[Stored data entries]
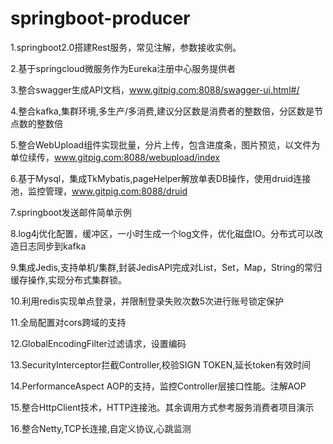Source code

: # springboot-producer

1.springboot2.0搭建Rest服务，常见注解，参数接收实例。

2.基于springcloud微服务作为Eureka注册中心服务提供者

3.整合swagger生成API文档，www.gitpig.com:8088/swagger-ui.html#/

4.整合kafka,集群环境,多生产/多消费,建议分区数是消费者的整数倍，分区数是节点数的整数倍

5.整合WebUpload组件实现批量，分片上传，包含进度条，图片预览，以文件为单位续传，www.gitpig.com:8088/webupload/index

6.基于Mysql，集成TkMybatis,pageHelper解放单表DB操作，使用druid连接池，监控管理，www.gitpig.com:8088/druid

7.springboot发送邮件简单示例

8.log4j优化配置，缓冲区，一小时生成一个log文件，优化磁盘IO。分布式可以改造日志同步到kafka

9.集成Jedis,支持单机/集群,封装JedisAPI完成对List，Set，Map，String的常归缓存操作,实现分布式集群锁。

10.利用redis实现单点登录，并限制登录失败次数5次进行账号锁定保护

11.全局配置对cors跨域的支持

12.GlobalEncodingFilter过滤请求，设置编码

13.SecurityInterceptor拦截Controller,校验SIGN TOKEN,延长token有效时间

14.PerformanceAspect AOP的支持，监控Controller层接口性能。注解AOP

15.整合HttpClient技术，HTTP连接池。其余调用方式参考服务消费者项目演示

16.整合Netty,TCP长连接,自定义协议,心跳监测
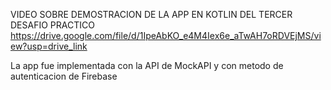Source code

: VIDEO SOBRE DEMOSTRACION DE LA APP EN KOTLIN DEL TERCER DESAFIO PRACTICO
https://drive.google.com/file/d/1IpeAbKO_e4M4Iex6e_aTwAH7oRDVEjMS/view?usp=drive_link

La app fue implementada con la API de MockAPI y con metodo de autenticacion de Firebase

* * *

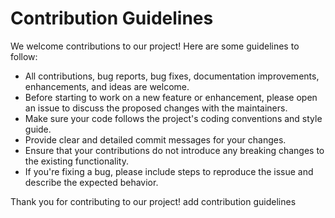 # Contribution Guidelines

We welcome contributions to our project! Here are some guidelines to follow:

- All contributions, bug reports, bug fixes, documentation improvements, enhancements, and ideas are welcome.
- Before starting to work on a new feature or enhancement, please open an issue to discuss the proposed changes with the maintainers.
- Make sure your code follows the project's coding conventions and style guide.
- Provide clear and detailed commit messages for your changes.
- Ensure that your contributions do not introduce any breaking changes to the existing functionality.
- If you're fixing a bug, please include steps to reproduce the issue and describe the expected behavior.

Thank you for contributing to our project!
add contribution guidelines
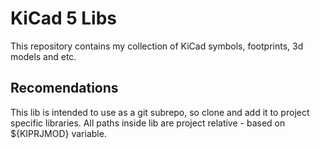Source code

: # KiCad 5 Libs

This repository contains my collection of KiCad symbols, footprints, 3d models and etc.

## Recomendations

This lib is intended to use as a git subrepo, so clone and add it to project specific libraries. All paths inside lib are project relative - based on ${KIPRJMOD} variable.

==

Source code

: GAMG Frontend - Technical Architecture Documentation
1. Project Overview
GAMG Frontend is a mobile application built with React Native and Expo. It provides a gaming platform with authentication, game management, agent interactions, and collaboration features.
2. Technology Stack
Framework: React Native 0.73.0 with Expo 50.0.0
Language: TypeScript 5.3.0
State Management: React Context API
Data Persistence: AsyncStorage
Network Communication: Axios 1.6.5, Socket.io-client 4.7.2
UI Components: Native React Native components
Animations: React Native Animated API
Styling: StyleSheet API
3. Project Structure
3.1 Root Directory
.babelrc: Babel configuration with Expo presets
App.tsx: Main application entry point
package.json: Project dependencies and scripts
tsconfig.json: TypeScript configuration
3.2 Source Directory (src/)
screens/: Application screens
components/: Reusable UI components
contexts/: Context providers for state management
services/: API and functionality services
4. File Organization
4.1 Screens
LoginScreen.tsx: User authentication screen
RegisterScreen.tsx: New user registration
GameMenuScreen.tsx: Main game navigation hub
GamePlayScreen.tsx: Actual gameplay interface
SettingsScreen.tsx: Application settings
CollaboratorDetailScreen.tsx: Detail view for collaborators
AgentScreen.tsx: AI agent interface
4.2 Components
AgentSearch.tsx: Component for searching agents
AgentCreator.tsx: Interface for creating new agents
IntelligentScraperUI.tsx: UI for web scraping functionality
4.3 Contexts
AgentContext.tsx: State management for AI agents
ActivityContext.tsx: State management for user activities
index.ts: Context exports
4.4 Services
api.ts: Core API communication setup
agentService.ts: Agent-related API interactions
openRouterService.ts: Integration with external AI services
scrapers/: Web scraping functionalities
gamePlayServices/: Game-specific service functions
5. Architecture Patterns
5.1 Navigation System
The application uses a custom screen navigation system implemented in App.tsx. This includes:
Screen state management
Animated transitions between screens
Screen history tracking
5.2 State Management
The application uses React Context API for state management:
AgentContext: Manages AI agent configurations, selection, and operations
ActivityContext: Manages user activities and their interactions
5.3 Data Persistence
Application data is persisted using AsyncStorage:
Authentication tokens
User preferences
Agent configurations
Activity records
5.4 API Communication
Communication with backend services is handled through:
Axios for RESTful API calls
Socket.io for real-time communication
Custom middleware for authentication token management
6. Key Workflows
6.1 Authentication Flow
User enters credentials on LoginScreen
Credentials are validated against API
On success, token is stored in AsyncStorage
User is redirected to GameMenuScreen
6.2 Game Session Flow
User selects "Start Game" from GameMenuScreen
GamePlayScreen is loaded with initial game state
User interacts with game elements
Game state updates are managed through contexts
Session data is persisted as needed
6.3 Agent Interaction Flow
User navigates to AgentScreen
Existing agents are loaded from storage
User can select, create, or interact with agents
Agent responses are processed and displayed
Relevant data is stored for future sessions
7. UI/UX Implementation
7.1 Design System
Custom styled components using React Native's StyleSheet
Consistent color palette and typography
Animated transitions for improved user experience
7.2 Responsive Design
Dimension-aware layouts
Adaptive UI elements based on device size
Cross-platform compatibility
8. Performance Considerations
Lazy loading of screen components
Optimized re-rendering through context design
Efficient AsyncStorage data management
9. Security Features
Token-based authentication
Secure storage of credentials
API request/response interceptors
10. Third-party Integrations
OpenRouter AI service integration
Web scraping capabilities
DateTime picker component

YOUR GOAL :: Please go through the data above and copy each line that has the word "Manages".

RESPONSE AREA ::
AgentContext: Manages AI agent configurations, selection, and operations
ActivityContext: Manages user activities and their interactions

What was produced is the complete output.